Nos planos submettidos á sua approvação o Governo poderá fazer as modificações necessarias á conservação e melhoramento do porto, bem como nos edificios destinados ao recebimento das mercadorias.
III
As obras só começarão depois de approvadas as plantas e no prazo de seis mezes, contados da mesma approvação, sob pena de caducar a concessão, e ficarão concluidas no prazo de tres annos, contados daquella data, sob pena de 1:000$000 de multa por mez de demora.
IV
A presente concessão durará por 60 annos, contados desta data. Findo este prazo, ficarão pertencendo ao Governo, sem indemnização alguma, todas as construcções, o material fixo e rodante, e bem assim os terrenos occupados pelas obras da companhia.
V
O Governo concede á companhia o direito de desappropriação, na fórma do Decreto nº 1664 de 7 de Outubro de 1855, das propriedades e bemfeitorias pertencentes a particulares e que se acharem em terrenos necessarios á construcção das obras que a empreza tiver de construir.
VI
Quando não se executar qualquer obra ou serviço nas condições estabelecidas, o governo o mandará fazer por conta da companhia.
VII
Para fiscalisar as obras o Governo nomeará um Engenheiro, cujos vencimentos serão pagos pela companhia, e fará admittir nas mesmas obras até cinco praticantes para estudar o systema de sua construcção e administração.
VIII
Pelo serviço do porto de embarque e desembarque, e armazenagem das mercadorias e bagagens, a companhia terá direito ás taxas da tarifa actualmente estabelecida pela Companhia da dóca da Alfandega do Rio de Janeiro.
IX
Antes de principiar esse serviço, deverá a companhia sujeitar á approvação do Governo o regulamento para a exacta fiscalisação e arrecadação das rendas da Alfandega.
X
Nos edificios do porto haverá accommodações para o serviço dos empregados da Alfandega, incumbidos de fiscalisar o movimento das mercadorias.
XI
Os armazens do porto, construidos pela companhia, gozarão das vantagens e favores concedidos por lei aos armazens alfandegados e entrepostos.
XII
As tarifas de que tratam os artigos antecedentes, serão consideradas provisorias e revistas dentro de um anno, e depois de cinco em cinco annos, pela praça do Rio de Janeiro, e approvadas pelo Governo, mas a reducção geral das taxas só poderá ter lugar, quando os lucros liquidos da empreza excederem de 12 % ao anno.
XIII
Será gratuito o embarque e desembarque de quaesquer sommas pertencentes ao Estado; das malas do Correio, dos agentes officiaes do Governo, e bem assim dos colonos e suas bagagens.
XIV
A empreza creará um fundo de amortização, por meio de quotas, deduzidas de seus lucros liquidos, em proporção sufficiente, para reproduzirem o capital no fim do prazo da concessão.
A formação deste fundo de amortização principiará, o mais tardar, 10 amos depois de concluidas as obras.
XV
O Governo poderá resgatar esta concessão em qualquer tempo, depois dos 10.primeiros annos de sua promulgação.

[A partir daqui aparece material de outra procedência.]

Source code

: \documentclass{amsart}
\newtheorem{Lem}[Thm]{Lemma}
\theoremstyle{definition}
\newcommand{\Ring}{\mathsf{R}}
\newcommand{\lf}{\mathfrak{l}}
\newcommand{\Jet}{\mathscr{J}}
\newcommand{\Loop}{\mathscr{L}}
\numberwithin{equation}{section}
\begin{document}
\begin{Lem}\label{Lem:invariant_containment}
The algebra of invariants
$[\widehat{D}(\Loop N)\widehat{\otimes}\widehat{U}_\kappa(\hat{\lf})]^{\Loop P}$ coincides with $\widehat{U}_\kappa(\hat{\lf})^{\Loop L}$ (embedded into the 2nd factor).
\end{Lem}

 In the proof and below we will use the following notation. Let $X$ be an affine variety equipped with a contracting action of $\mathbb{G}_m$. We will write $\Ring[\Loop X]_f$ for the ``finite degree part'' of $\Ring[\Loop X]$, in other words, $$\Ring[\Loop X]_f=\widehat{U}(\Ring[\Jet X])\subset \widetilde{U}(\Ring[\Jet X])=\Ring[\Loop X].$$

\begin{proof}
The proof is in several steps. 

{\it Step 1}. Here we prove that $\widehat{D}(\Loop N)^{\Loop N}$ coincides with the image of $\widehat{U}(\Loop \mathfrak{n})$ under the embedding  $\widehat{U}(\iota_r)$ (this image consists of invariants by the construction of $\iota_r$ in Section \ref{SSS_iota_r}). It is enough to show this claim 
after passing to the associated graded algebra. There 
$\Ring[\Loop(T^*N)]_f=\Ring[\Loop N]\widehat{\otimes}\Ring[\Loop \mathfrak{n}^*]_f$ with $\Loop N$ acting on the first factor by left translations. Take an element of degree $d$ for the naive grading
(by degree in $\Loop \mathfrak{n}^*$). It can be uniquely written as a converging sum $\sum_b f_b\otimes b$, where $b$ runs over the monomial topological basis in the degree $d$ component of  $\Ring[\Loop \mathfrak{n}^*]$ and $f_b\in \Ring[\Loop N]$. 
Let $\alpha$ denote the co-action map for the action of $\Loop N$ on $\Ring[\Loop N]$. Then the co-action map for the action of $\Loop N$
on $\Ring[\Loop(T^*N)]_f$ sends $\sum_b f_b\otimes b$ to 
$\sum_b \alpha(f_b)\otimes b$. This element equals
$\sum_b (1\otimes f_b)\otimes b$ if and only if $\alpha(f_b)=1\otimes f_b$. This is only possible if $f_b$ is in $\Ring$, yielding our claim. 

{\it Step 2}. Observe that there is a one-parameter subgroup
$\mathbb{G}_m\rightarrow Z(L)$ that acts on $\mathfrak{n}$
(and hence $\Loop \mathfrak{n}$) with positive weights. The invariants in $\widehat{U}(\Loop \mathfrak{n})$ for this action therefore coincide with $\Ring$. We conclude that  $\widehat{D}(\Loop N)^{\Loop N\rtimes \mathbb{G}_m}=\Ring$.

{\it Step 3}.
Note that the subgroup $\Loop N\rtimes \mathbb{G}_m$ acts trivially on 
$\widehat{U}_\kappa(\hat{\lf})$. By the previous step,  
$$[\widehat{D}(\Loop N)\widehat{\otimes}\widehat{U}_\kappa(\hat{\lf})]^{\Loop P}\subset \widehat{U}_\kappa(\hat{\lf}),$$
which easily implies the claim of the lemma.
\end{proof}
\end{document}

O preço do resgate será regulado de maneira que, reduzido a apolices da divida publica, produza uma renda equivalente a 8 % do capital effectivamente empregado.
XVI
As questões que suscitaram-se entre o Governo e a companhia, a respeito de seus direitos e obrigações, serão decididas por arbitros.

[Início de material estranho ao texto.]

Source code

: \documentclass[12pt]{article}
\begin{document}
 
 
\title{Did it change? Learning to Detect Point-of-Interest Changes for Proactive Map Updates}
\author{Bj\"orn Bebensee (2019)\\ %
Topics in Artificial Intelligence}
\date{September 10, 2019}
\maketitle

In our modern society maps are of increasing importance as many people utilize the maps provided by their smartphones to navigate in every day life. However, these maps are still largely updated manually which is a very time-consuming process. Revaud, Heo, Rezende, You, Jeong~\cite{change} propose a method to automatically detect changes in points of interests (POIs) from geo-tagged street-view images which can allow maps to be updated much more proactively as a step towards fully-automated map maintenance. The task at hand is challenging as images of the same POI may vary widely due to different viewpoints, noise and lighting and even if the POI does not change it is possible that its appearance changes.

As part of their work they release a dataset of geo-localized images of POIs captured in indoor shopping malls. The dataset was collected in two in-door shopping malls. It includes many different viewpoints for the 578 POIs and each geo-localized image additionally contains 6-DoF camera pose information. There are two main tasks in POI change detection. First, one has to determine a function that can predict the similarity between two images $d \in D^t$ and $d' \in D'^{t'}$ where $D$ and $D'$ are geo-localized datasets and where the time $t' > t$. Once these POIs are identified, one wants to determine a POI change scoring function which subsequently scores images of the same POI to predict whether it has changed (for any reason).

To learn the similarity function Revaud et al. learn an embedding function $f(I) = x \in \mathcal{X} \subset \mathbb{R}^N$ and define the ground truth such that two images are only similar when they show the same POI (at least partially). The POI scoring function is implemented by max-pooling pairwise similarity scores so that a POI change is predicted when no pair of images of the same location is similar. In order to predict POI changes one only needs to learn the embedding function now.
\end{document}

Se as partes contractantes não accordarem n'um mesmo arbitro, cada um nomeará o seu, e estes começarão os seus trabalhos, por designarem um terceiro, cujo voto será definitivo.
Se não houver accôrdo sobre o terceiro, cada arbitro escolherá um Conselheiro de Estado, e entre estes decidirá a sorte.
XVII
A companhia não poderá transferir os direitos que lhe confere a presente concessão.
XVIII
A' companhia não se concedem outros favores, além dos mencionados nas presentes clausulas.
Palacio do Rio de Janeiro, em 14 de Agosto de 1872. - Visconde de Itaúna.